Christian Fundamentalism Views Revelation as a Mean Joke

Christian Fundamentalism Views Revelation as a Mean Joke September 1, 2008

According to the majority of Christian fundamentalists, the Book of Revelation is about the future (perhaps distant, perhaps near and already begun). Our future, that is, and not merely the future from the perspective of the time in which it was written.

Yet they appear not to have thought through the implications of treating the book in this way, or have ignored substantial parts of the Book of Revelation itself.

If the fundamentalist approach (typically what is in technical terms known as “premillenialism” and often “premillenial dispensationalism”) is correct, then we’d have to imagine the following as a plausible exchange between the book’s author and its original readers:

Reader: “Hey John, remember that book you sent us a while back?”

John: “The Book of Revelation? What about it?”

Reader: “Well, you said that if we are wise (and of course, we all seek to be) we should calculate the number of the beast, because it is a human being’s number.”

John (apprehensively): “Yeah, I know. I wrote that in chapter 13 verse 18” (wink).

Reader: “Well I’m a bit confused. One manuscript I read has 666 which I figured out is Caesar Nero. But a friend of mine said he knows someone who read a version that has 616, and that could fit emperor Gaius “Caligula” as well as Nero.
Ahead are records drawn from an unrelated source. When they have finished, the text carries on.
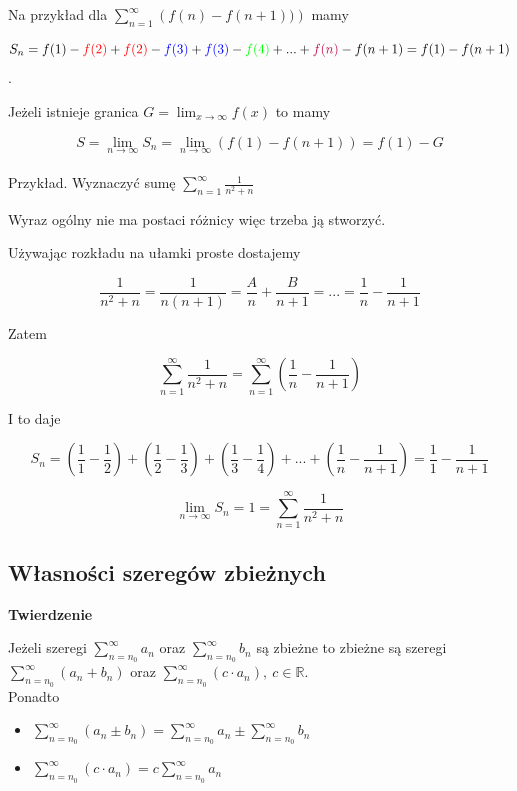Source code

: \documentclass[12pt]{article}
\begin{document}
Na przykład dla $ \sum\limits_{n = 1}^{\infty} \left( f(n) - f(n + 1)) \right) $ mamy

$$ S_n = f(1) - \textcolor{red}{f(2)} + \textcolor{red}{f(2)} - \textcolor{blue}{f(3)} + \textcolor{blue}{f(3)} - 
\textcolor{green}{f(4)} + ... + \textcolor{purple}{f(n)} - f(n + 1) = f(1) - f(n + 1) $$.

Jeżeli istnieje granica $ G = \lim_{x \to \infty} f(x) $ to mamy

$$ S = \lim_{n \to \infty} S_n = \lim_{n \to \infty} \left( f(1) - f(n + 1) \right) = f(1) - G $$ \\

Przykład. Wyznaczyć sumę $ \sum\limits_{n = 1}^{\infty} \frac{1}{n^2 + n} $

Wyraz ogólny nie ma postaci różnicy więc trzeba ją stworzyć.

Używając rozkładu na ułamki proste dostajemy

$$ \frac{1}{n^2 + n} = \frac{1}{n(n+1)} = \frac{A}{n} + \frac{B}{n+1} = ... = \frac{1}{n} - \frac{1}{n+1} $$

Zatem 

$$ \sum\limits_{n = 1}^{\infty} \frac{1}{n^2 + n} = \sum\limits_{n=1}^{\infty} \left( \frac{1}{n} - \frac{1}{n+1} \right) $$

I to daje

$$ S_n = \left( \frac{1}{1} - \frac{1}{2} \right) + \left( \frac{1}{2} - \frac{1}{3} \right) + \left( \frac{1}{3} - \frac{1}{4} \right)
+ ... + \left( \frac{1}{n} - \frac{1}{n+1} \right) = \frac{1}{1} - \frac{1}{n+1}  $$ 

$$ \lim_{n \to \infty} S_n = 1 = \sum\limits_{n = 1}^{\infty} \frac{1}{n^2 + n} $$

\subsection*{Własności szeregów zbieżnych}

\textbf{Twierdzenie}

Jeżeli szeregi $ \sum\limits_{n = n_0}^{\infty} a_n $ oraz $ \sum\limits_{n = n_0}^{\infty} b_n $ są zbieżne to zbieżne są szeregi
$ \sum\limits_{n = n_0}^{\infty} (a_n + b_n) $ \linebreak oraz $ \sum\limits_{n = n_0}^{\infty} (c \cdot a_n), \ c \in \mathbb{R} $. \\

Ponadto

\begin{itemize}
    \item $ \sum\limits_{n = n_0}^{\infty} (a_n \pm b_n) = \sum\limits_{n = n_0}^{\infty} a_n \pm \sum\limits_{n = n_0}^{\infty} b_n $
    \item $ \sum\limits_{n = n_0}^{\infty} (c \cdot a_n) = c \sum\limits_{n = n_0}^{\infty} a_n $ \\
\end{itemize}
\end{document}
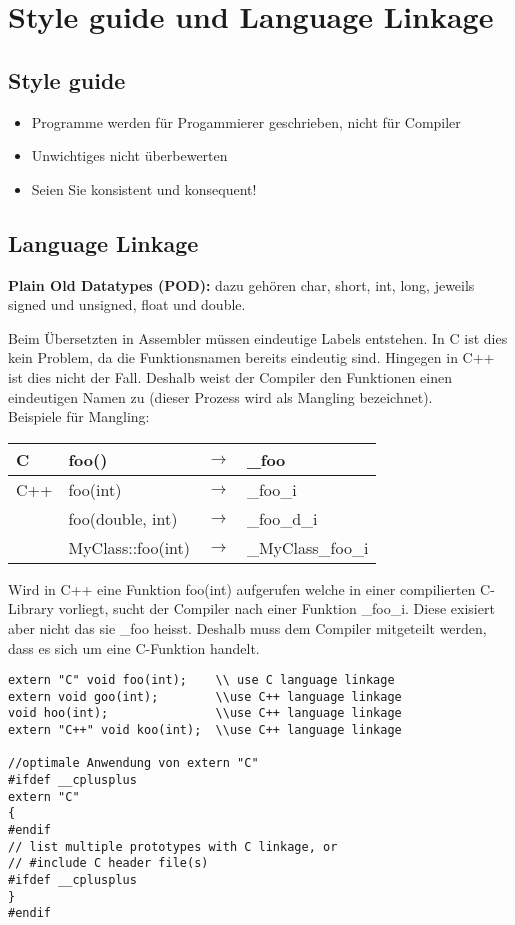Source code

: \section{Style guide und Language Linkage}
\subsection{Style guide}
\begin{itemize}
	\item Programme werden für Progammierer geschrieben, nicht für Compiler
	\item Unwichtiges nicht überbewerten
	\item Seien Sie konsistent und konsequent!
\end{itemize}


\subsection{Language Linkage}
  \textbf{Plain Old Datatypes (POD):} dazu gehören char, short, int, long, jeweils signed und unsigned, float und double.
  
  Beim Übersetzten in Assembler müssen eindeutige Labels entstehen. In C ist dies kein Problem,
  da die Funktionsnamen bereits eindeutig sind. Hingegen in C++ ist dies nicht der Fall. Deshalb weist der
  Compiler den Funktionen einen eindeutigen Namen zu (dieser Prozess wird als Mangling bezeichnet).\\
  
  Beispiele für Mangling:\\
  \begin{tabular}{|l|lll|}
  \hline
    C   & foo() & $\rightarrow$ & \_foo \\
  \hline
    C++ & foo(int) & $\rightarrow$ & \_foo\_i \\
        & foo(double, int) & $\rightarrow$ & \_foo\_d\_i \\
        & MyClass::foo(int) & $\rightarrow$ & \_MyClass\_foo\_i \\
  \hline
  \end{tabular}
  
  Wird in C++ eine Funktion foo(int) aufgerufen welche in einer compilierten C-Library vorliegt, sucht der
  Compiler nach einer Funktion \_foo\_i. Diese exisiert aber nicht das sie \_foo heisst. Deshalb muss dem Compiler
  mitgeteilt werden, dass es sich um eine C-Funktion handelt.\\
  
\begin{lstlisting}[style=Cpp]
extern "C" void foo(int);    \\ use C language linkage
extern void goo(int);        \\use C++ language linkage
void hoo(int);               \\use C++ language linkage
extern "C++" void koo(int);  \\use C++ language linkage

//optimale Anwendung von extern "C"
#ifdef __cplusplus
extern "C"
{
#endif
// list multiple prototypes with C linkage, or
// #include C header file(s)
#ifdef __cplusplus
}
#endif
\end{lstlisting}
Which is it?”

John: “You’re both wrong. It refers to Barack Obama.”

Reader: “Who?!”

John: “He’s going to be a presidential candidate in almost 2,000 years’ time in a country that doesn’t exist yet, on a continent no one on this continent knows exists at the moment”.

Reader: “What?! How did you expect us to figure that out?”

John (rolling on the floor laughing): “Just because I told you wisdom was to figure it out, you thought I meant you actually could? Ha! Suckers!”

What is most irritating is that fundamentalists are happy to make God, the authors of Scripture, and anyone else be mean, immoral and dishonest in order for the Bible (or more accurately their interpretation of it) somehow in spite of this be perfectly inerrant.

Am I the only one who sees a problem here? Is it plausible to view the Book of Revelation as a mean practical joke played by a genuine prophet on his unsuspecting Christian victims?